[Stored data]
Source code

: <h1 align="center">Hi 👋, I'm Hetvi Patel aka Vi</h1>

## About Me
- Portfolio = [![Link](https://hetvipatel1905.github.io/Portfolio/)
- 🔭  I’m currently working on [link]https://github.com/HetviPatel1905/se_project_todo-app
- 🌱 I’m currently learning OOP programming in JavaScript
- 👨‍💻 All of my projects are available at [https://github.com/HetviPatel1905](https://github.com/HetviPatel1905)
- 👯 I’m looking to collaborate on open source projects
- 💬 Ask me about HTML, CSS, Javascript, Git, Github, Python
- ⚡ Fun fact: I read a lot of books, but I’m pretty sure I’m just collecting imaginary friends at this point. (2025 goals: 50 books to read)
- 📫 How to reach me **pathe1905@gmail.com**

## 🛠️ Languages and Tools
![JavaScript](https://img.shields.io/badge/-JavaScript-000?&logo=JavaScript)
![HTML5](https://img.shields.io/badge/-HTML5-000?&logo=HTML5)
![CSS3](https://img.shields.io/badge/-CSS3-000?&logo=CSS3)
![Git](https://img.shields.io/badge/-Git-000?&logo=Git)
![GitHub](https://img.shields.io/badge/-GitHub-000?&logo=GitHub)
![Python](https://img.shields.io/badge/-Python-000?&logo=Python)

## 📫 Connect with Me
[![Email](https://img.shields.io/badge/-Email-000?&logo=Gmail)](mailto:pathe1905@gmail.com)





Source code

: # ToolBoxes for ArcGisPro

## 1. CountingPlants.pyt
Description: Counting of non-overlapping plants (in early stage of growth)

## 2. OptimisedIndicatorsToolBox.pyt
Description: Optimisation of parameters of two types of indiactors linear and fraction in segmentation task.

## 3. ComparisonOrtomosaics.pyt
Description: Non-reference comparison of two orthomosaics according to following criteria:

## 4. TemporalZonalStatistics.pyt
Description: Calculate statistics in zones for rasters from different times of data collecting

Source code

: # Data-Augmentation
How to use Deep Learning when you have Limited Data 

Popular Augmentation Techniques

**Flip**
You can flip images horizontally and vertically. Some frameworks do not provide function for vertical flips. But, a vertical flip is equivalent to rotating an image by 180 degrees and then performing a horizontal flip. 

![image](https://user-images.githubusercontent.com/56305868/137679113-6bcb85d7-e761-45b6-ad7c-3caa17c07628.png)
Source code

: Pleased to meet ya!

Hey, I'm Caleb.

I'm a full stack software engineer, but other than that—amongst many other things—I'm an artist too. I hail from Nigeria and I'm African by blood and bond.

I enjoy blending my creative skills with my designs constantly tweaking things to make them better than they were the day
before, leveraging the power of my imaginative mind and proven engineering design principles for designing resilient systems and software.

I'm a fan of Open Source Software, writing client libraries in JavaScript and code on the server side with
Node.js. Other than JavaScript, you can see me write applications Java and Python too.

# EXERCISE PROMPT
Every line in the data above that contains "currently" needs to be copied.

# PROBLEM SOLUTION
- 🔭  I’m currently working on [link]https://github.com/HetviPatel1905/se_project_todo-app
- 🌱 I’m currently learning OOP programming in JavaScript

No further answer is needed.